See more of my paintings at http://www.mindgem.se
canvas print, mindgem.deviantart.com/prints/


----------



## Abdushakur (Jun 25, 2017)

MindGem said:


> "Forest Clearing" Oil on Canvas. 61cm x 50cm. Painted 2016 by Mikael Wigen.
> 
> See more of my paintings at http://www.mindgem.se
> canvas print, mindgem.deviantart.com/prints/


I just checked out your website.

The landscapes look great. I like the style. The graffiti influence is pretty clear in them which gives them an "umph" I have never seen in other landscape paintings.

The graffiti is tight. If you got any blackbooks, post em up.

I wasn't really feeling the illustration style (tho, as a Muslim, I dig the facelessness). I think your best work is the landscapes, and the graffiti really emphasizes the style you've developed. I was born and raised in NYC and around a lot of hip-hop and graffiti heads, have some in my family, so to me graffiti looks good or it doesn't. Yours definitely looks good. But at the end of the day, all graffiti ends up being generic and caters to other writers, even though the hipsters have now taken it up as fine art, which I think it is...urban calligraphy, but, calligraph none the less.

Your landscapes are where your mark shines. Keep up the good work.


----------



## MindGem (Oct 28, 2015)

Abdushakur said:


> I just checked out your website.
> 
> The landscapes look great. I like the style. The graffiti influence is pretty clear in them which gives them an "umph" I have never seen in other landscape paintings.
> 
> ...


Thank you for the in-dept feedback Abdushakur.

I sell my graffiti in two tiers. Standard or custom. 
So standard is more generic in the sense that I already have the font styles ready and I customize the colors, layout and stuff like that
while Custom is just that, a custom design, very unique. So yea, the extremely cheap high quality design can look generic for artists.

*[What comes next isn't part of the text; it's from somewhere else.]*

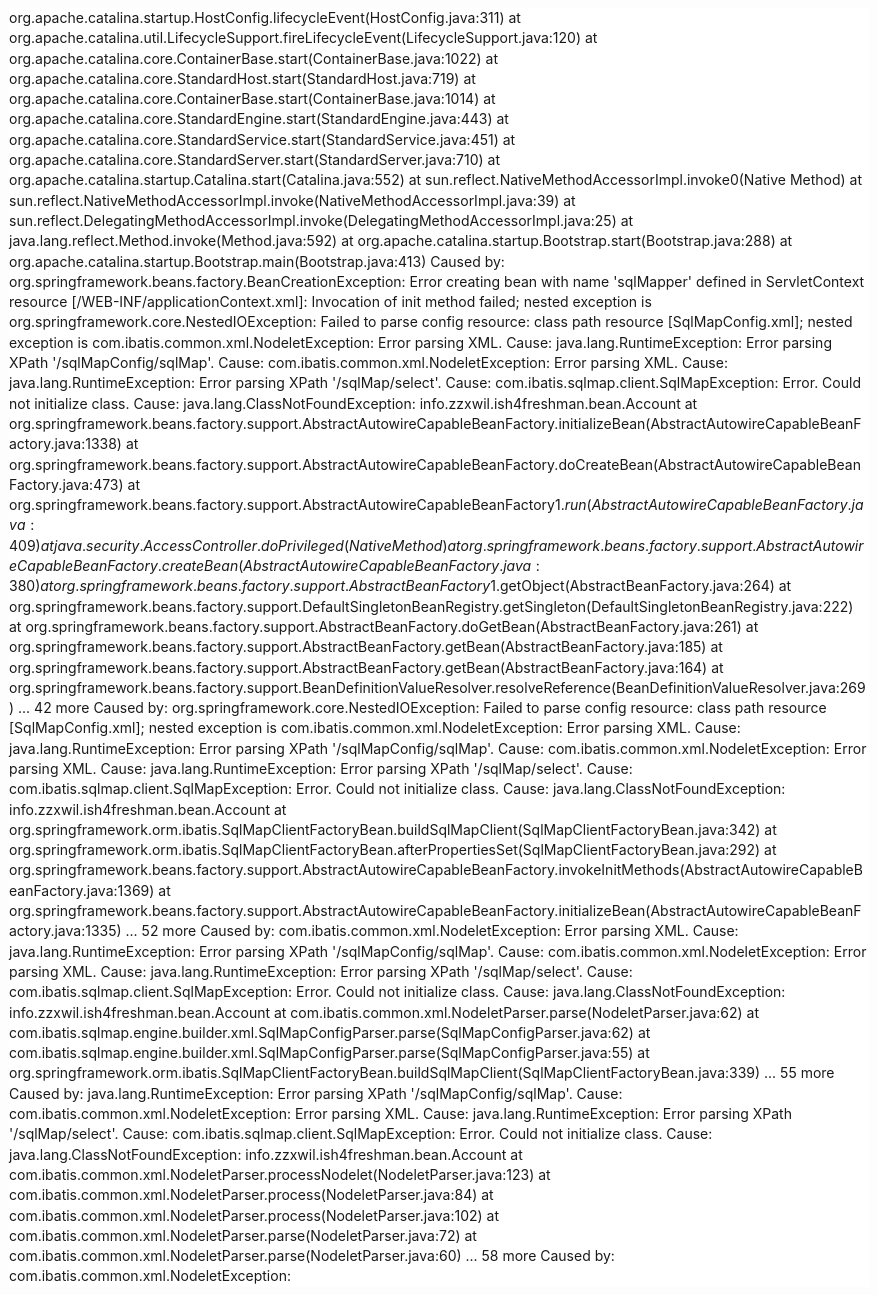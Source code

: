 org.apache.catalina.startup.HostConfig.lifecycleEvent(HostConfig.java:311) at org.apache.catalina.util.LifecycleSupport.fireLifecycleEvent(LifecycleSupport.java:120) at org.apache.catalina.core.ContainerBase.start(ContainerBase.java:1022) at org.apache.catalina.core.StandardHost.start(StandardHost.java:719) at org.apache.catalina.core.ContainerBase.start(ContainerBase.java:1014) at org.apache.catalina.core.StandardEngine.start(StandardEngine.java:443) at org.apache.catalina.core.StandardService.start(StandardService.java:451) at org.apache.catalina.core.StandardServer.start(StandardServer.java:710) at org.apache.catalina.startup.Catalina.start(Catalina.java:552) at sun.reflect.NativeMethodAccessorImpl.invoke0(Native Method) at sun.reflect.NativeMethodAccessorImpl.invoke(NativeMethodAccessorImpl.java:39) at sun.reflect.DelegatingMethodAccessorImpl.invoke(DelegatingMethodAccessorImpl.java:25) at java.lang.reflect.Method.invoke(Method.java:592) at org.apache.catalina.startup.Bootstrap.start(Bootstrap.java:288) at org.apache.catalina.startup.Bootstrap.main(Bootstrap.java:413) Caused by: org.springframework.beans.factory.BeanCreationException: Error creating bean with name 'sqlMapper' defined in ServletContext resource \[/WEB-INF/applicationContext.xml\]: Invocation of init method failed; nested exception is org.springframework.core.NestedIOException: Failed to parse config resource: class path resource \[SqlMapConfig.xml\]; nested exception is com.ibatis.common.xml.NodeletException: Error parsing XML. Cause: java.lang.RuntimeException: Error parsing XPath '/sqlMapConfig/sqlMap'. Cause: com.ibatis.common.xml.NodeletException: Error parsing XML. Cause: java.lang.RuntimeException: Error parsing XPath '/sqlMap/select'. Cause: com.ibatis.sqlmap.client.SqlMapException: Error. Could not initialize class. Cause: java.lang.ClassNotFoundException: info.zzxwil.ish4freshman.bean.Account at org.springframework.beans.factory.support.AbstractAutowireCapableBeanFactory.initializeBean(AbstractAutowireCapableBeanFactory.java:1338) at org.springframework.beans.factory.support.AbstractAutowireCapableBeanFactory.doCreateBean(AbstractAutowireCapableBeanFactory.java:473) at org.springframework.beans.factory.support.AbstractAutowireCapableBeanFactory$1.run(AbstractAutowireCapableBeanFactory.java:409) at java.security.AccessController.doPrivileged(Native Method) at org.springframework.beans.factory.support.AbstractAutowireCapableBeanFactory.createBean(AbstractAutowireCapableBeanFactory.java:380) at org.springframework.beans.factory.support.AbstractBeanFactory$1.getObject(AbstractBeanFactory.java:264) at org.springframework.beans.factory.support.DefaultSingletonBeanRegistry.getSingleton(DefaultSingletonBeanRegistry.java:222) at org.springframework.beans.factory.support.AbstractBeanFactory.doGetBean(AbstractBeanFactory.java:261) at org.springframework.beans.factory.support.AbstractBeanFactory.getBean(AbstractBeanFactory.java:185) at org.springframework.beans.factory.support.AbstractBeanFactory.getBean(AbstractBeanFactory.java:164) at org.springframework.beans.factory.support.BeanDefinitionValueResolver.resolveReference(BeanDefinitionValueResolver.java:269) ... 42 more Caused by: org.springframework.core.NestedIOException: Failed to parse config resource: class path resource \[SqlMapConfig.xml\]; nested exception is com.ibatis.common.xml.NodeletException: Error parsing XML. Cause: java.lang.RuntimeException: Error parsing XPath '/sqlMapConfig/sqlMap'. Cause: com.ibatis.common.xml.NodeletException: Error parsing XML. Cause: java.lang.RuntimeException: Error parsing XPath '/sqlMap/select'. Cause: com.ibatis.sqlmap.client.SqlMapException: Error. Could not initialize class. Cause: java.lang.ClassNotFoundException: info.zzxwil.ish4freshman.bean.Account at org.springframework.orm.ibatis.SqlMapClientFactoryBean.buildSqlMapClient(SqlMapClientFactoryBean.java:342) at org.springframework.orm.ibatis.SqlMapClientFactoryBean.afterPropertiesSet(SqlMapClientFactoryBean.java:292) at org.springframework.beans.factory.support.AbstractAutowireCapableBeanFactory.invokeInitMethods(AbstractAutowireCapableBeanFactory.java:1369) at org.springframework.beans.factory.support.AbstractAutowireCapableBeanFactory.initializeBean(AbstractAutowireCapableBeanFactory.java:1335) ... 52 more Caused by: com.ibatis.common.xml.NodeletException: Error parsing XML. Cause: java.lang.RuntimeException: Error parsing XPath '/sqlMapConfig/sqlMap'. Cause: com.ibatis.common.xml.NodeletException: Error parsing XML. Cause: java.lang.RuntimeException: Error parsing XPath '/sqlMap/select'. Cause: com.ibatis.sqlmap.client.SqlMapException: Error. Could not initialize class. Cause: java.lang.ClassNotFoundException: info.zzxwil.ish4freshman.bean.Account at com.ibatis.common.xml.NodeletParser.parse(NodeletParser.java:62) at com.ibatis.sqlmap.engine.builder.xml.SqlMapConfigParser.parse(SqlMapConfigParser.java:62) at com.ibatis.sqlmap.engine.builder.xml.SqlMapConfigParser.parse(SqlMapConfigParser.java:55) at org.springframework.orm.ibatis.SqlMapClientFactoryBean.buildSqlMapClient(SqlMapClientFactoryBean.java:339) ... 55 more Caused by: java.lang.RuntimeException: Error parsing XPath '/sqlMapConfig/sqlMap'. Cause: com.ibatis.common.xml.NodeletException: Error parsing XML. Cause: java.lang.RuntimeException: Error parsing XPath '/sqlMap/select'. Cause: com.ibatis.sqlmap.client.SqlMapException: Error. Could not initialize class. Cause: java.lang.ClassNotFoundException: info.zzxwil.ish4freshman.bean.Account at com.ibatis.common.xml.NodeletParser.processNodelet(NodeletParser.java:123) at com.ibatis.common.xml.NodeletParser.process(NodeletParser.java:84) at com.ibatis.common.xml.NodeletParser.process(NodeletParser.java:102) at com.ibatis.common.xml.NodeletParser.parse(NodeletParser.java:72) at com.ibatis.common.xml.NodeletParser.parse(NodeletParser.java:60) ... 58 more Caused by: com.ibatis.common.xml.NodeletException:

http://www.customgraffiti.net


----------



## Abdushakur (Jun 25, 2017)

MindGem said:


> Thank you for the in-dept feedback Abdushakur.
> 
> I sell my graffiti in two tiers. Standard or custom.
> So standard is more generic in the sense that I already have the font styles ready and I customize the colors, layout and stuff like that
> ...


No problem.

I figured as much. I would be more interested in the non-commercial graffiti you produce. Any wild style?

As for the comment regarding "generic", I was not implying that it looked cheap at all. What I meant was that they looked standard as opposed to some of the work that can be found on the streets, I am sure you already know what I mean by this.

This is why I asked if you have a blackbook and if you were willing to share some of that work.


----------



## MindGem (Oct 28, 2015)

Abdushakur said:


> No problem.
> 
> I figured as much. I would be more interested in the non-commercial graffiti you produce. Any wild style?
> 
> ...


Yes, exactly that. They're "standard" because they're all on commission so they need to be commercially viable, legible, limited Pantone palette and so on. 
Far away from the street stuff because both the client and the target-group are not familiar with graffiti but they need to get a direct sense of that urban vibe straight away.

I have some older stuff of my aerosol work on GooglePlus. 
https://plus.google.com/+MindGemMindGem


----------



## Abdushakur (Jun 25, 2017)

[redacted]


----------



## Abdushakur (Jun 25, 2017)

[redacted]


----------



## MindGem (Oct 28, 2015)

Abdushakur said:


> What would be cool is if you threw up "SUNIE" in some of your landscape pieces with buildings. If you have a graff crew or know other writers, if you painted one of your landscapes and then you all add pieces in the painting itself would look sick.


hehe yea maybe 
I have a friend who is completely fascinated by serial killers
so I've had this idea to paint a romantic landscape scene but include a a police taped up area with cops looking at a hidden murder victim but I dunno.


----------